• [PROBLEM TO SOLVE]:
Only the lines from the one containing "More details on" through the end of the material are to be echoed, each exactly as it appears.

• [EXTRACTED ENTRIES]:

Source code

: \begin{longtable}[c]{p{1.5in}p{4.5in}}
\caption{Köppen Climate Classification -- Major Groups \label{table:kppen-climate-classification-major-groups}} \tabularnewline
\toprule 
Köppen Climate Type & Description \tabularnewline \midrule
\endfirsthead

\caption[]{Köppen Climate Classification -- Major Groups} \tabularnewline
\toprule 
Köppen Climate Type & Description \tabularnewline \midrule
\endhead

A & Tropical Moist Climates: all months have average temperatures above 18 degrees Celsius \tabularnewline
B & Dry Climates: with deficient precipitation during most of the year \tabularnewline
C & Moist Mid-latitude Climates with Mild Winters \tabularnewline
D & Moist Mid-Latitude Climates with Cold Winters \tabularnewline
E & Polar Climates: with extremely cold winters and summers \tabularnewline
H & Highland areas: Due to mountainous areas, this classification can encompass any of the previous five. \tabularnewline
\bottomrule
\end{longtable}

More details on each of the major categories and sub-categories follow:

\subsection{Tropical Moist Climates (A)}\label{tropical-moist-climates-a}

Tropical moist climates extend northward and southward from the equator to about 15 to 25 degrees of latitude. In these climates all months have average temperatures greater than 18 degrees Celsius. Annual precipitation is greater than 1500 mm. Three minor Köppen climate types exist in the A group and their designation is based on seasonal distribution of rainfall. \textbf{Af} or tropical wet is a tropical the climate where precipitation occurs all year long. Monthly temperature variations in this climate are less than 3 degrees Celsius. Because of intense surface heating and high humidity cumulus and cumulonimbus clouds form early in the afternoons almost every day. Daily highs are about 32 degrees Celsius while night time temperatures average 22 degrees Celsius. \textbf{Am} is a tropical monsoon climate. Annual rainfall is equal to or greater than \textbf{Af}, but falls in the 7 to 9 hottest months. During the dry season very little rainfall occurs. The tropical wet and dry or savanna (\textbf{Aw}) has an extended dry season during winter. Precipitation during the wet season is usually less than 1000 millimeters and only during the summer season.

• [REPLY]:
More details on each of the major categories and sub-categories follow:

\subsection{Tropical Moist Climates (A)}\label{tropical-moist-climates-a}

Tropical moist climates extend northward and southward from the equator to about 15 to 25 degrees of latitude. In these climates all months have average temperatures greater than 18 degrees Celsius. Annual precipitation is greater than 1500 mm. Three minor Köppen climate types exist in the A group and their designation is based on seasonal distribution of rainfall. \textbf{Af} or tropical wet is a tropical the climate where precipitation occurs all year long. Monthly temperature variations in this climate are less than 3 degrees Celsius. Because of intense surface heating and high humidity cumulus and cumulonimbus clouds form early in the afternoons almost every day. Daily highs are about 32 degrees Celsius while night time temperatures average 22 degrees Celsius. \textbf{Am} is a tropical monsoon climate. Annual rainfall is equal to or greater than \textbf{Af}, but falls in the 7 to 9 hottest months. During the dry season very little rainfall occurs. The tropical wet and dry or savanna (\textbf{Aw}) has an extended dry season during winter. Precipitation during the wet season is usually less than 1000 millimeters and only during the summer season.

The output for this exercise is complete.